As you can see this is not as bad a sign for the gold miners as it is for ‘normal’ markets. Indeed, in my opinion it is a testament to the volatility of the sector even or especially in bull markets. Below are the results following the four instances. 2016 was an under performer, but as we noted in real time that year the fundamentals were falling apart. Miners are in a bull market today as they were in the other two cases (2006 & 2010). The forward results after similar drops in bullish breadth were positive. Short-term can be touch and go, but longer-term the results were very good.

Relaxing the parameters, ST looked at results after 3 months or more of 70% of miners above the SMA 200. 1994 was a dud, but the bull market years of 2002, 2006, 2010, 2011 and 2019 showed very good forward returns.

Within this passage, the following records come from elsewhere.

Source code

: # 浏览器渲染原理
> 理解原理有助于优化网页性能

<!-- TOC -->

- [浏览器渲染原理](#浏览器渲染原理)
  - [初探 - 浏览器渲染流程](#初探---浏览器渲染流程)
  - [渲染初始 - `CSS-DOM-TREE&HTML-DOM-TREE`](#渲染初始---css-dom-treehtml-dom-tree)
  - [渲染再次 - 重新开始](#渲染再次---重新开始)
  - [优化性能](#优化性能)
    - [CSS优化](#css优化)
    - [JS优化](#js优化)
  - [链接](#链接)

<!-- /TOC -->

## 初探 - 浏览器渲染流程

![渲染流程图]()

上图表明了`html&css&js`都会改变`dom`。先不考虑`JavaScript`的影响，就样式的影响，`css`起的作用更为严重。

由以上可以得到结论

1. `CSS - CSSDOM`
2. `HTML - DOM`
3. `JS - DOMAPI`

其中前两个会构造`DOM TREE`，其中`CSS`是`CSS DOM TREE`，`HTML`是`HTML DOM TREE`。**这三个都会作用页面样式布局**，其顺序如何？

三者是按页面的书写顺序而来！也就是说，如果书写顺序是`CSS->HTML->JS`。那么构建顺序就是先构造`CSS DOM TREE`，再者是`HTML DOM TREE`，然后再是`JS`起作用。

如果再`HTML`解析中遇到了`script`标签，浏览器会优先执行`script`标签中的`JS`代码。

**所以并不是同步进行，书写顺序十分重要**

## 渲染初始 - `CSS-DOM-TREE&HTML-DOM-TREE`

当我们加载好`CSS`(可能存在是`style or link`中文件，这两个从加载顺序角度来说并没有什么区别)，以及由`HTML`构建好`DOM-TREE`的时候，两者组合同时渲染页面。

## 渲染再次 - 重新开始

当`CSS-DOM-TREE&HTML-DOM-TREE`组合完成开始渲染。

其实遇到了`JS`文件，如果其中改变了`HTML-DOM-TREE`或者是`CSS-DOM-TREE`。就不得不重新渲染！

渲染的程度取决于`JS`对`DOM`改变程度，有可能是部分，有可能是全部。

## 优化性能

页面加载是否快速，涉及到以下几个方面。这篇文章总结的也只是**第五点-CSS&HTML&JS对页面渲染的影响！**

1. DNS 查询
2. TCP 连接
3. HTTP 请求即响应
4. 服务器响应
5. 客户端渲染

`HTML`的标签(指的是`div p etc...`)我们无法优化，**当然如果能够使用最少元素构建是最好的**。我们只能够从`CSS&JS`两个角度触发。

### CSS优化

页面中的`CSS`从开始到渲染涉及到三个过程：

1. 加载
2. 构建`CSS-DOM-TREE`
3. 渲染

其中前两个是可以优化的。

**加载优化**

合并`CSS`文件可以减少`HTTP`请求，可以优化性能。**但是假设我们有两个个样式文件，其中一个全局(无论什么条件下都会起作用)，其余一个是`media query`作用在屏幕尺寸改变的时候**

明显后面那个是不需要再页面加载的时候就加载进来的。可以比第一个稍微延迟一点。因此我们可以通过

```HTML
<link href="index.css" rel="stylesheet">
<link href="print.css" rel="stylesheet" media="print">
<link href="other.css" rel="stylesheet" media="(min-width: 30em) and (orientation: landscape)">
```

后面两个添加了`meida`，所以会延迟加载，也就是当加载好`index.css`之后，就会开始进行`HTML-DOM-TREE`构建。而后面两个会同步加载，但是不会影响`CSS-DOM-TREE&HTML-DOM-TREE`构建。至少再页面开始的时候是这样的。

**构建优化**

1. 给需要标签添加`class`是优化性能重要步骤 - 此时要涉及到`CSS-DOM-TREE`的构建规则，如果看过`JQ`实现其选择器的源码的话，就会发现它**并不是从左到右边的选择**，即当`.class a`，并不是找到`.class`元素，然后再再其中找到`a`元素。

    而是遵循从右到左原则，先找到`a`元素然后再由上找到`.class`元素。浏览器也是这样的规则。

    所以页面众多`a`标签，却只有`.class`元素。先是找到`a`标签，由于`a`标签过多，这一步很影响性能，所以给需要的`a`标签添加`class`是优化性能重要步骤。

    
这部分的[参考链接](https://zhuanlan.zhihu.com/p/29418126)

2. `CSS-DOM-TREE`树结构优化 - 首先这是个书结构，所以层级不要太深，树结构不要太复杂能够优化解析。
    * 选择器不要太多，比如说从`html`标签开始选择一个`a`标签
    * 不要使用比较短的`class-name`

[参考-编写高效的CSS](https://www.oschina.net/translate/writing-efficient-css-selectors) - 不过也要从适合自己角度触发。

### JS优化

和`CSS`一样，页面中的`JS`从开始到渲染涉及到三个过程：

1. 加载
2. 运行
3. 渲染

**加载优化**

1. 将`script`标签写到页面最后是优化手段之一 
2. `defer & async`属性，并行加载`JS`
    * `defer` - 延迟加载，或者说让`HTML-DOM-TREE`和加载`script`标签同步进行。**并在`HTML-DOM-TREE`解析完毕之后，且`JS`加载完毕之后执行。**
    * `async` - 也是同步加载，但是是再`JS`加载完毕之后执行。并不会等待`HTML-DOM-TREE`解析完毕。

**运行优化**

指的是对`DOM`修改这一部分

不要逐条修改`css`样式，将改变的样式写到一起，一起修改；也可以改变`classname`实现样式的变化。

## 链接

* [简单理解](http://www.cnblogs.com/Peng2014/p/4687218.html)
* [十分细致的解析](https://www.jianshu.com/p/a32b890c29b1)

Finally, the GDX seasonal average kicks in positive in November and runs through February. We are exiting what is traditionally a tough few months for the miners. It does not mean that 2020 (a year so unlike others) will stick to the average. But I’d rather have this average seasonal data on the miners side than not. That’s for sure.

Bottom Line

While I am going to continue to go by the technicals (best correction target HUI 280, with a chance at 260) the above begs to differ. At the least it portrays the correction as the buying opportunity we have viewed it as all along. True to the 2020 ‘Pogo-stick’ markets, it also puts me on guard to revise my short-term bearish targets if need be.